Zhu Ziwei, Fan Ke, Zhang Shuyuan, Hu Tingting, Li Jingyi, Zhao Ze, Jin Ye, Zhang Shuyang
Department of Cardiology, Peking Union Medical College Hospital (Dongdan Campus), Chinese Academy of Medical Sciences and Peking Union Medical College, Beijing, 100730, China.
Rare Disease Medical Center, Peking Union Medical College Hospital, Peking Union Medical College & Chinese Academy of Medical Science, Beijing, 100730, China.
Sci Rep. 2025 Jul 1;15(1):22332. doi: 10.1038/s41598-025-06738-8.
Cardiomyopathy often alters left ventricular geometry (LVG), impairing cardiac function. We developed a deep learning (DL) model to estimate left ventricular ejection fraction (LVEF) from echocardiographic images while accounting for LVG variability and assessed prognostic factors across LVG subtypes. For all patients with cardiomyopathy, we computed LV volume on apical two- and four-chamber views processed with novel DeepLabV3+ algorithm and calculate EF using Simpson's method. The model was pre-trained on public data, then validated in 120 patients classified into concentric hypertrophy (CH), eccentric hypertrophy (EH), concentric remodeling (CR), or normal geometry (NG). Outcomes included cardiac death and heart failure rehospitalization, analyzed via logistic and LASSO regression within each LVG subtype. The model achieved high LV segmentation accuracy, with an overall Dice similarity coefficient of 90.07% and IoU of 82.17%. Subgroup analysis on A4C images showed Dice/IoU values of 92.49%/86.34% (NG), 88.91%/80.11% (CR), 88.81%/80.23% (CH), and 89.75%/81.59% (EH). The mean absolute error in LVEF estimation was 4.70%, and Bland-Altman analysis showed a mean bias of 0.95 ± 4.53% (95% limits, - 7.92% to 9.82%; P = 0.002) between AI-predicted and manual LVEF measurements. Subgroup analysis revealed r values of 0.794 (CR), 0.526 (CH), and 0.968 (EH). During follow-up, 20 patients experienced adverse outcomes. LASSO regression identified predicted LVEF, E/e' ratio, and age as significant predictors, with AUC values of 0.833 (CR), 0.695 (CH), and 0.938 (EH) for adverse outcomes prediction. This DL model provides accurate LVEF estimates across diverse LVG subtypes, offering a geometry-specific tool for clinical assessment and risk stratification in cardiomyopathy.
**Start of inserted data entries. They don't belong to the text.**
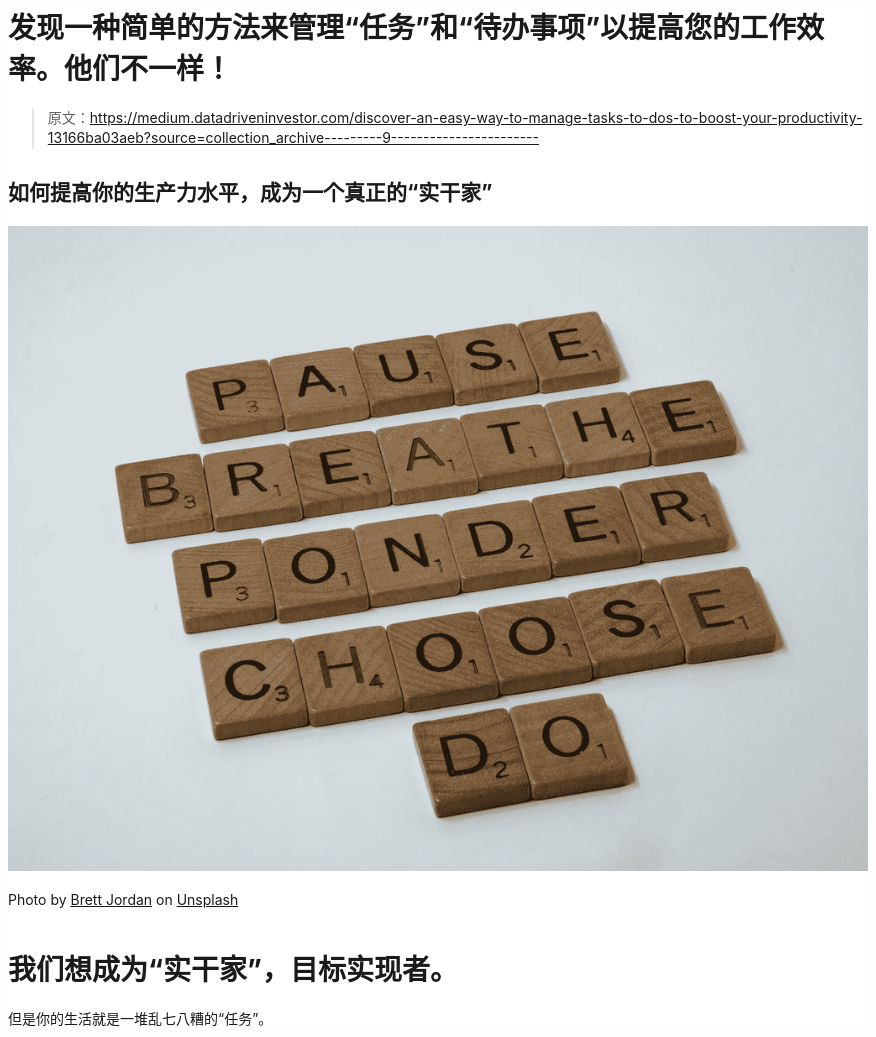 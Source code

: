 # 发现一种简单的方法来管理“任务”和“待办事项”以提高您的工作效率。他们不一样！

> 原文：<https://medium.datadriveninvestor.com/discover-an-easy-way-to-manage-tasks-to-dos-to-boost-your-productivity-13166ba03aeb?source=collection_archive---------9----------------------->

## 如何提高你的生产力水平，成为一个真正的“实干家”

![](img/93576360f59c3c8b121e34db8c437610.png)

Photo by [Brett Jordan](https://unsplash.com/@brett_jordan?utm_source=unsplash&utm_medium=referral&utm_content=creditCopyText) on [Unsplash](https://unsplash.com/s/photos/overwhelmed?utm_source=unsplash&utm_medium=referral&utm_content=creditCopyText)

# 我们想成为“实干家”，目标实现者。

但是你的生活就是一堆乱七八糟的“任务”。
心肌病常改变左心室几何形态(LVG),损害心脏功能。我们开发了一种深度学习(DL)模型,在考虑LVG变异性的同时,从超声心动图图像估计左心室射血分数(LVEF),并评估不同LVG亚型的预后因素。对于所有心肌病患者,我们使用新型DeepLabV3+算法处理心尖二腔和四腔视图来计算左心室容积,并使用Simpson法计算射血分数。该模型在公共数据上进行预训练,然后在120例分为同心性肥厚(CH)、离心性肥厚(EH)、同心性重构(CR)或正常几何形态(NG)的患者中进行验证。结局包括心源性死亡和因心力衰竭再次住院,通过各LVG亚型内的逻辑回归和LASSO回归进行分析。该模型实现了较高的左心室分割准确率,总体Dice相似系数为90.07%,交并比为82.17%。对A4C图像的亚组分析显示,NG组的Dice/交并比为92.49%/86.34%,CR组为88.91%/80.11%,CH组为88.81%/80.23%,EH组为89.75%/81.59%。LVEF估计的平均绝对误差为4.70%,Bland-Altman分析显示,人工智能预测的LVEF与手动测量的LVEF之间的平均偏差为0.95±4.53%(95%界限,-7.92%至9.82%;P = 0.002)。亚组分析显示,CR组的r值为0.794,CH组为0.526,EH组为0.968。随访期间,20例患者出现不良结局。LASSO回归确定预测的LVEF、E/e'比值和年龄为显著预测因素,不良结局预测的AUC值在CR组为0.833,CH组为0.695,EH组为0.938。这种DL模型可在不同LVG亚型中准确估计LVEF,为心肌病的临床评估和风险分层提供了一种针对几何形态的工具。